Over the ages mankind has looked up into the sky at night to wonder at the pinpoints of light that seemed to shimmer, or twinkle, or waver, by their billions. Countless in number, the stars above seemed to the ancients to be all of one accord. Whatever they were, they all acted the same and must be made of the same material and follow the same physical laws of the universe.
But then in the 1920s scientists discovered that the twinkle in most stars was merely the atmosphere of our planet playing tricks on our eyes. So it was decided, once again, that all stars are the same; they are just viewed through different lens and so appear in different ways.
But we know now that not all stars are created equal. They don’t all act the same way.
Astronomers in the early 1960s began looking at stars by means of other wave lengths than just the visible light spectrum. They discovered that some stars do indeed flicker and twinkle on their own. With a regular oscillation that puzzled and fascinated observers. Because these particular stars pulsated in a metronomic style, they were named pulsars.
How pulsars come about
Here’s how scientists see the creation of a pulsar:
It starts with a sun at least ten times larger than our own Sun. Like all suns, it eventually burns through all its nuclear fusion fuel (normally hydrogen reacting with helium.) At that point it collapses in on itself – like a balloon suddenly deflated. But in this case the balloon shrivels into a super tight mass that heats up several billion degrees and begins spinning at nearly impossible speed. This creates a super magnetic field. The matter at the center of this colossal carousel becomes so dense that protons and neutrons are literally forced to occupy the same space, which forces the ejection of billions of neutrinos into space – like pollen from a plant. At this point the star core can shrink no more, and the tidal wave of neutrinos blows away the outer atmosphere and stardust in a massive explosion that can be seen clearly from millions of light years away. This is a super nova.
After the explosion the outer gases and dust spread out for millions of miles. And the ‘corpse’ of the star itself is now nothing more than a bundle of tightly packed neutrons. Extremely hot and spinning madly, this neutron star possess such strong gravitational pull that it distorts time and space. Time literally slows down on the star’s surface, and light rays are bent and distorted around it.
We can’t see this happening, of course. Anyone or anything close enough to observe this phenomena would be obliterated. And even our strongest telescopes and most inquisitive satellites are stymied by the vast distances involved. Plus, scientists cannot predict with any certainty exactly when any particular star is going to go nova. It’s a matter of millions of years in the making. So astrophysicists use quantum physics and complex mathematical models to estimate when this might happen to any given star, as well as what exactly is the composition of those neutron stars already in existence.

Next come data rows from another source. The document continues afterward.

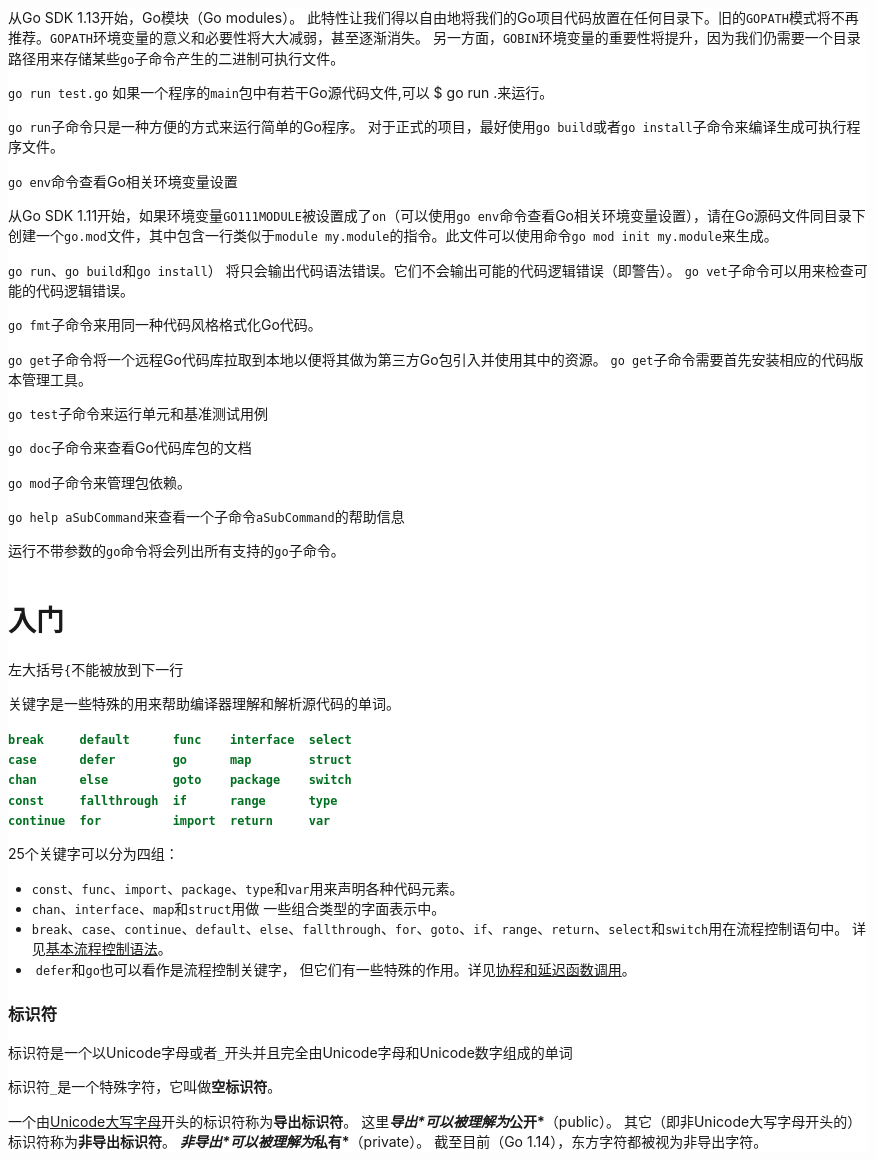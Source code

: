 从Go SDK 1.13开始，Go模块（Go modules）。 此特性让我们得以自由地将我们的Go项目代码放置在任何目录下。旧的`GOPATH`模式将不再推荐。`GOPATH`环境变量的意义和必要性将大大减弱，甚至逐渐消失。 另一方面，`GOBIN`环境变量的重要性将提升，因为我们仍需要一个目录路径用来存储某些`go`子命令产生的二进制可执行文件。

`go run test.go`
如果一个程序的`main`包中有若干Go源代码文件,可以 $ go run .来运行。

`go run`子命令只是一种方便的方式来运行简单的Go程序。 对于正式的项目，最好使用`go build`或者`go install`子命令来编译生成可执行程序文件。

`go env`命令查看Go相关环境变量设置

从Go SDK 1.11开始，如果环境变量`GO111MODULE`被设置成了`on`（可以使用`go env`命令查看Go相关环境变量设置），请在Go源码文件同目录下创建一个`go.mod`文件，其中包含一行类似于`module my.module`的指令。此文件可以使用命令`go mod init my.module`来生成。

`go run`、`go build`和`go install`） 将只会输出代码语法错误。它们不会输出可能的代码逻辑错误（即警告）。 `go vet`子命令可以用来检查可能的代码逻辑错误。

`go fmt`子命令来用同一种代码风格格式化Go代码。

`go get`子命令将一个远程Go代码库拉取到本地以便将其做为第三方Go包引入并使用其中的资源。 `go get`子命令需要首先安装相应的代码版本管理工具。

`go test`子命令来运行单元和基准测试用例

`go doc`子命令来查看Go代码库包的文档

 `go mod`子命令来管理包依赖。

`go help aSubCommand`来查看一个子命令`aSubCommand`的帮助信息

运行不带参数的`go`命令将会列出所有支持的`go`子命令。

# 入门

左大括号`{`不能被放到下一行

关键字是一些特殊的用来帮助编译器理解和解析源代码的单词。

```go
break     default      func    interface  select
case      defer        go      map        struct
chan      else         goto    package    switch
const     fallthrough  if      range      type
continue  for          import  return     var
```

25个关键字可以分为四组：

- ​	`const`、`func`、`import`、`package`、`type`和`var`用来声明各种代码元素。
- ​	`chan`、`interface`、`map`和`struct`用做 一些组合类型的字面表示中。
- ​	`break`、`case`、`continue`、`default`、`else`、`fallthrough`、`for`、`goto`、`if`、`range`、`return`、`select`和`switch`用在流程控制语句中。 详见[基本流程控制语法](https://gfw.go101.org/article/control-flows.html)。
- ​	`defer`和`go`也可以看作是流程控制关键字， 但它们有一些特殊的作用。详见[协程和延迟函数调用](https://gfw.go101.org/article/control-flows-more.html)。

### 标识符

标识符是一个以Unicode字母或者`_`开头并且完全由Unicode字母和Unicode数字组成的单词

标识符`_`是一个特殊字符，它叫做**空标识符**。

一个由[Unicode大写字母](http://www.fileformat.info/info/unicode/category/Lu/list.htm)开头的标识符称为**导出标识符**。 这里***导出\***可以被理解为***公开\***（public）。 其它（即非Unicode大写字母开头的）标识符称为**非导出标识符**。 ***非导出\***可以被理解为***私有\***（private）。 截至目前（Go 1.14），东方字符都被视为非导出字符。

It will give you some idea of how little researchers still know about the exact composition and structure of neutron stars to be told that this phenomena is labeled by scientists, with a straight face, as ‘nuclear pasta.’
We mentioned quantum physics a moment ago. When it comes to something as bizarre and inexplicable as a neutron star, Isaac Newton’s laws of physics, on which our world rested so smugly for so long, and which Albert Einstein began picking at a century ago, must be jettisoned for quantum physics – in which, among other things, two objects like neutrons may not only occupy the same space but in which one object like a neutron may be in two places at the same time. The mathematics and involved theories that quantum mechanics and physics call for are far beyond the scope of this article. Suffice it to say that only through this relatively new scientific discipline can such seeming anomalies as neutron stars be tolerated and explained in our imagination and in our existence.
Quantum physics posits that the exclusion principle, which states that two objects cannot be in the same place at the same time, is somehow overridden to create degenerate matter in the core of a neutron star. Degenerate matter is kind of like anti-matter, the kind that Geordie La Forge has to deal with all the time on Star Trek: The Next Generation. It reacts with regular matter in strange ways – crushing it or transforming it, and giving off huge bursts of energy while doing so.
All pulsars are neutron stars that spin at the incredible rate of forty-thousand times a minute. As they do so they throw off an incredible amount of radiation. Most of it in the form of gamma rays. These rays are thrown out so fast that they enter the visible light spectrum of incandescence. They are narrow beams, not vast clouds, of light. Like the light a lighthouse emits on its rockbound shore. Revolving so fast, these shafts of light appear to our telescopes as blinks of light. Pulses of light. Pulsars.
They are the metronomes of the universe. Remnants of once powerful and proud stars. What purpose they may serve in the future of space travel or anything else is still a blank slate.